第2実施形態例でも、バルブユニット40は前述の第1の位置と第2の位置とを有する。そして、第1の位置にあるとき、凹部55が供給孔出口47と全ての計量孔下部開口44を覆う位置関係となり、供給孔出口47と全ての計量孔42とが連通され、第2の位置にあるとき、吐出路51を介して全ての計量孔42が吐出口53と連通される。
【0036】
以上に説明したように、吐出装置1はn×m(但し、nおよびmはいずれも1以上の整数であり、且つ、n×mが3以上である)のプランジャー21を実装させることが可能である。異なる本数および/またはピッチのプランジャーを備えるプランジャーユニット20および対応するバルブユニット40を準備することで、用途に応じて最適なプランジャーの実装を実現することが可能である。
【0037】
《第3実施形態例》
第3実施形態例に係る吐出装置1は、計量部材41の凹部55の形状が略五角形である点で第1実施形態例と相違し、その他の構成は共通する。以下では、第1実施例との相違点を中心に説明し、第1実施例と共通する構成についての説明は割愛する。
図20は、第3実施形態例に係るバルブ部材41において、(a)は第2の位置にある状態を説明する水平断面図、(b)は第1の位置にある状態を説明する水平断面図である。
図20(a)に示すように、第2の位置では吐出路51と計量孔42とが連通するので、計量孔42内の液体材料を吐出することが可能となる。
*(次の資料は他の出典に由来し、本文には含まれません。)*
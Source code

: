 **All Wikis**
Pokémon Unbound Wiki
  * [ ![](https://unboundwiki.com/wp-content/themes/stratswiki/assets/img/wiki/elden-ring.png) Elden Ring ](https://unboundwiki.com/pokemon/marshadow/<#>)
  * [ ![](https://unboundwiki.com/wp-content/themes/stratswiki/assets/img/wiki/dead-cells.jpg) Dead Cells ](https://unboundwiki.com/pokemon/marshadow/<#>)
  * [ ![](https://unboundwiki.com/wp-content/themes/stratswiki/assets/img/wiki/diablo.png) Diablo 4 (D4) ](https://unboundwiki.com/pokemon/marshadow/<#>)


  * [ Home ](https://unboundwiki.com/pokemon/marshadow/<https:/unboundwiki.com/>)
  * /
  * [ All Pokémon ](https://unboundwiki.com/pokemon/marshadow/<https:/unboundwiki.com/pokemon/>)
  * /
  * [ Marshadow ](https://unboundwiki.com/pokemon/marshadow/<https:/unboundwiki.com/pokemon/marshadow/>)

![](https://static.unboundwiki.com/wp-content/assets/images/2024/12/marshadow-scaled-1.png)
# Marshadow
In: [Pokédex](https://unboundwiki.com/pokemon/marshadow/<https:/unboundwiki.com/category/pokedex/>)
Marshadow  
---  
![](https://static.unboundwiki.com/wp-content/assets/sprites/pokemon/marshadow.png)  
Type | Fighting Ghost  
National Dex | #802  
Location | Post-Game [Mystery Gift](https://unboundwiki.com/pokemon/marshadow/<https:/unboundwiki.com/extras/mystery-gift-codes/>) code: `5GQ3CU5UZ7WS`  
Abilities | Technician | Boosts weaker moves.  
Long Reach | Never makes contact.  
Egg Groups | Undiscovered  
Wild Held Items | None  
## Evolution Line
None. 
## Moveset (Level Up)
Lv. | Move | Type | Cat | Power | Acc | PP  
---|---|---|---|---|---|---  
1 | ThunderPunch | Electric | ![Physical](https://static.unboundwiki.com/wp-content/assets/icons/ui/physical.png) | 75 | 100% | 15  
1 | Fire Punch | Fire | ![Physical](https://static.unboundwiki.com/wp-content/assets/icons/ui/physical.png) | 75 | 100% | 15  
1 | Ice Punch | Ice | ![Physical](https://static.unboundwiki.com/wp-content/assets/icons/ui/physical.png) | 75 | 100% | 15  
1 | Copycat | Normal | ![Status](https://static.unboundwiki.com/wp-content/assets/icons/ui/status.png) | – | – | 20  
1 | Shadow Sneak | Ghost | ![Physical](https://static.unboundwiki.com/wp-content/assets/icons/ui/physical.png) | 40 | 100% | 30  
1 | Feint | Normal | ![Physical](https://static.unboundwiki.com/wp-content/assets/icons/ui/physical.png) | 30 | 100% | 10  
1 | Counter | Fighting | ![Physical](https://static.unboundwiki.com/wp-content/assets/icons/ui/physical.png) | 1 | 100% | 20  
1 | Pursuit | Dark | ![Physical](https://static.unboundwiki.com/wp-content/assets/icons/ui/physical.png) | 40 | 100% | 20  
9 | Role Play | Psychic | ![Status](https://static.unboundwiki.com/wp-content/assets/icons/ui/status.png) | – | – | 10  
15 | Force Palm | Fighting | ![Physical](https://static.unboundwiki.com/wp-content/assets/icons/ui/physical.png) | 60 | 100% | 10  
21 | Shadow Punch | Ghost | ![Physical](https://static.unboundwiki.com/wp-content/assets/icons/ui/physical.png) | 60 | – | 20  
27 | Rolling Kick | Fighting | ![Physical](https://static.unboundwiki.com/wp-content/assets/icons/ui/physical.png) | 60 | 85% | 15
図20(b)に示すように、第1の位置では計量孔42および液体材料供給路45が点線で図示する位置関係となり、凹部55を介して連通するので、計量孔42内に液体材料を吸引することが可能となる。
このように、凹部55の形状は上面視略五角形であっても、本発明の目的を達成することが可能である。凹部55の形状を上面視略五角形とすることで、凹部55に保持する液体材料の量を第1実施形態例よりも少なくすることが可能である。
【0038】
《第4実施形態例》
第3実施形態例に係る吐出装置1は、計量部材41の凹部55の形状が分岐路である点で第1実施形態例と相違し、その他の構成は共通する。以下では、第1実施例との相違点を中心に説明し、第1実施例と共通する構成についての説明は割愛する。
図21は、第4実施形態例に係るバルブ部材41において、(a)は第2の位置にある状態を説明する水平断面図、(b)は第1の位置にある状態を説明する水平断面図である。
図21(a)に示すように、第2の位置では吐出路51と計量孔42とが連通するので、計量孔42内の液体材料を吐出することが可能となる。
図21(b)に示すように、第1の位置では計量孔42および液体材料供給路45が点線で図示する位置関係となり、凹部55を介して連通するので、計量孔42内に液体材料を吸引することが可能となる。なお、凹部55を分岐路により構成する場合には、各供給口出口47から各計量孔下部開口44までの距離が等しくなるようにすることが好ましい。
このように、凹部55の形状が分岐路により構成されていても、本発明の目的を達成することが可能である。凹部55の形状を分岐路により構成することで、凹部55に保持する液体材料の量を第3実施形態例よりも少なくすることが可能である。